MPs to vote on second referendum as part of Theresa May’s ‘new Brexit deal’

Theresa May will offer MPs a vote on whether to hold a second Brexit referendum in a last-ditch effort to get a deal through Parliament.

The Prime Minister set out a 10-point compromise package ahead of what she indicated would be her final attempt to secure approval for a deal which has already been rejected three times by MPs.

She said there was “one last chance” for MPs to deliver on the result of the 2016 referendum and take the UK out of the European Union.

Her “new Brexit deal” was agreed by Cabinet only after a stormy two-hour session in Downing Street.

As well as vote on a second referendum, MPs will also be offered a choice over the UK’s future customs arrangements after talks with Labour collapsed, in part because of the failure to agree on the issue.

They will choose between the Government’s existing proposal, which allows the UK to keep an independent trade policy but delivers some of the benefits of a customs union, or a full – but temporary – customs union with the EU which critics warn would leave the UK unable to strike trade deals with countries around the world.

In an appeal to MPs, she said that the “biggest problem with Britain today is its politics” but with the right Brexit deal “we can end this corrosive debate”.

Downing Street sources said it had not yet been decided whether MPs would be offered a free vote on whether to require a second referendum to “confirm” the deal.

But Mrs May left little doubt that she would oppose it, warning that delaying the Brexit process for months more – perhaps indefinitely – risked “opening the door to a nightmare future of permanently polarised politics”.

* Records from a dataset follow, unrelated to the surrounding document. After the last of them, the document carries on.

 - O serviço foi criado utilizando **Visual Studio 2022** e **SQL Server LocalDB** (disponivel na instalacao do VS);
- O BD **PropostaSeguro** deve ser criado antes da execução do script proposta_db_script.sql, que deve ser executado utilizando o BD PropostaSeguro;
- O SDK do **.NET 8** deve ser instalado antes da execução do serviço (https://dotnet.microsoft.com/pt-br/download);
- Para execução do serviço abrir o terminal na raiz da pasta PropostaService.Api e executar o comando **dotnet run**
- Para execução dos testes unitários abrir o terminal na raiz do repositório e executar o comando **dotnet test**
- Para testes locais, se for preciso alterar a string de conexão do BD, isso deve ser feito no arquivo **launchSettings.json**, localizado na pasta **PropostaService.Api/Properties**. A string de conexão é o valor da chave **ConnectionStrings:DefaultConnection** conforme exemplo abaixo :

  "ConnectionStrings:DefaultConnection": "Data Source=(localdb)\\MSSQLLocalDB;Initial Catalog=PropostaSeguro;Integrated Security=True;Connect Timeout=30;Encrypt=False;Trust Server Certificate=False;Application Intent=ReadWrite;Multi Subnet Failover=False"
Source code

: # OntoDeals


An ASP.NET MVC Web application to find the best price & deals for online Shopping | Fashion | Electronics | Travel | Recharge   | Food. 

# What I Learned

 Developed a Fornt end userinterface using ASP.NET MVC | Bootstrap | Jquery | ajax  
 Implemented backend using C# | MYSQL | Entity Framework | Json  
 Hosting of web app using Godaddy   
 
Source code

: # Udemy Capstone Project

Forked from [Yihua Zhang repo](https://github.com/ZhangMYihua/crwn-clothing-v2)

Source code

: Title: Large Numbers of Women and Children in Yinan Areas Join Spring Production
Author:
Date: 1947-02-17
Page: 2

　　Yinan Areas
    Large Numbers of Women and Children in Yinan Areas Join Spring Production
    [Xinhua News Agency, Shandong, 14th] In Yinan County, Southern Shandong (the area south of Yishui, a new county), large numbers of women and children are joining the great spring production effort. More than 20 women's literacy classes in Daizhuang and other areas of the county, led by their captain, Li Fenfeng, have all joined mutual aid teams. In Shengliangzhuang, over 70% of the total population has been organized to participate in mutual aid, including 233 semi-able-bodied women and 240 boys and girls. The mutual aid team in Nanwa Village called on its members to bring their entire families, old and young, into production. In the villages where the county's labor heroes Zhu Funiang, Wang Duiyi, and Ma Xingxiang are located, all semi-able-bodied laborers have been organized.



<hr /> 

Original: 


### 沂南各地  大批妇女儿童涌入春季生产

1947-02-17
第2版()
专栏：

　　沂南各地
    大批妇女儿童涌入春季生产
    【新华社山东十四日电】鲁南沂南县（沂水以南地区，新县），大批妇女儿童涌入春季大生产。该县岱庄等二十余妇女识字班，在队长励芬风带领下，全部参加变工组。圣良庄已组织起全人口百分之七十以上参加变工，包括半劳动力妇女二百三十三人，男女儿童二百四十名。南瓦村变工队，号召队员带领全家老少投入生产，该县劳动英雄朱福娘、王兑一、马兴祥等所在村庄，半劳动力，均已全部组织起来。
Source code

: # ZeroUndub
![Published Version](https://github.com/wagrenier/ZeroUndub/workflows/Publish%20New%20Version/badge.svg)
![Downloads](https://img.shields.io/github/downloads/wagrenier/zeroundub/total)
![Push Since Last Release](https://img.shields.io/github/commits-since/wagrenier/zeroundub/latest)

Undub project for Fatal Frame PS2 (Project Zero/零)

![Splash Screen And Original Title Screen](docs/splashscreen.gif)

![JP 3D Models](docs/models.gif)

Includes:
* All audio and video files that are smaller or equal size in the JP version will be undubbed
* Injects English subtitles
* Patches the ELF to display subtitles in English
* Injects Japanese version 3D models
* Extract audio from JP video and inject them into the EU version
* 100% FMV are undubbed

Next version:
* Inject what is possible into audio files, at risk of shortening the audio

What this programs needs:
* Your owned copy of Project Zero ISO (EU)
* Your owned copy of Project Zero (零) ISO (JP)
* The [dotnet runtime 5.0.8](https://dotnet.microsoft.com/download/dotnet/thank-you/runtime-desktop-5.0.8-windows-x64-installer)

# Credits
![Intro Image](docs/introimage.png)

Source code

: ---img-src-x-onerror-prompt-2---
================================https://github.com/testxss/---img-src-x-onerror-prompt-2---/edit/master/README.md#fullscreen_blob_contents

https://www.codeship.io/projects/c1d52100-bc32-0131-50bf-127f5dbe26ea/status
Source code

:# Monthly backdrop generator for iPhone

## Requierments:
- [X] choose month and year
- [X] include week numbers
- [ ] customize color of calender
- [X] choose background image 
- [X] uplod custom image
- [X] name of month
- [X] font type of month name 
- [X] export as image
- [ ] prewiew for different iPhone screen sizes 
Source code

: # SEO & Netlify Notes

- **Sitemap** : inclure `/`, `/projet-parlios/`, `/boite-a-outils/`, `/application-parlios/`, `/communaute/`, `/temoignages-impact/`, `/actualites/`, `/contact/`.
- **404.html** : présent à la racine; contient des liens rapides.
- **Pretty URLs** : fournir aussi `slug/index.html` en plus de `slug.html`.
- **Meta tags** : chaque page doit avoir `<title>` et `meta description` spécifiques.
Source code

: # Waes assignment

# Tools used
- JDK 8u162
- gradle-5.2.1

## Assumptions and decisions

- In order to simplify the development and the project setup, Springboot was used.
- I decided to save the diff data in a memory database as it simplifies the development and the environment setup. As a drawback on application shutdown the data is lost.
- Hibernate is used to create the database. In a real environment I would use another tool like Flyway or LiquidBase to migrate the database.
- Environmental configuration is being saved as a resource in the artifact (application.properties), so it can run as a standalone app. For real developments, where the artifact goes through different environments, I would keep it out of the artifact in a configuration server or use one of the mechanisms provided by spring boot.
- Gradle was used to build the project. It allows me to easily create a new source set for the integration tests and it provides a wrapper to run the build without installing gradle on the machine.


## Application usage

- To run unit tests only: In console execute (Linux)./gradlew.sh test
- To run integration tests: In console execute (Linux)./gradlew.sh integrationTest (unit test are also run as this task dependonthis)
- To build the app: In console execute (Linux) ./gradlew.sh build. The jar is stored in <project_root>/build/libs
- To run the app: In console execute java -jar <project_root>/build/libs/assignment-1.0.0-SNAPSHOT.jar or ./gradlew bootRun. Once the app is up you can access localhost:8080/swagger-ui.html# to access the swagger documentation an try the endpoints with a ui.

In a message to MPs she said: “Reject this deal and leaving the EU with a negotiated deal any time soon will be dead in the water.”

In her 10-point deal she promised:

– The Government will seek to conclude alternative arrangements to replace the Northern Ireland backstop by December 2020, so the controversial measure is never used

– A commitment that if the backstop did come into force, the Government will ensure that Great Britain will stay aligned with Northern Ireland

– Negotiating objectives and final treaties for the future UK-EU relationship will have to be approved by MPs.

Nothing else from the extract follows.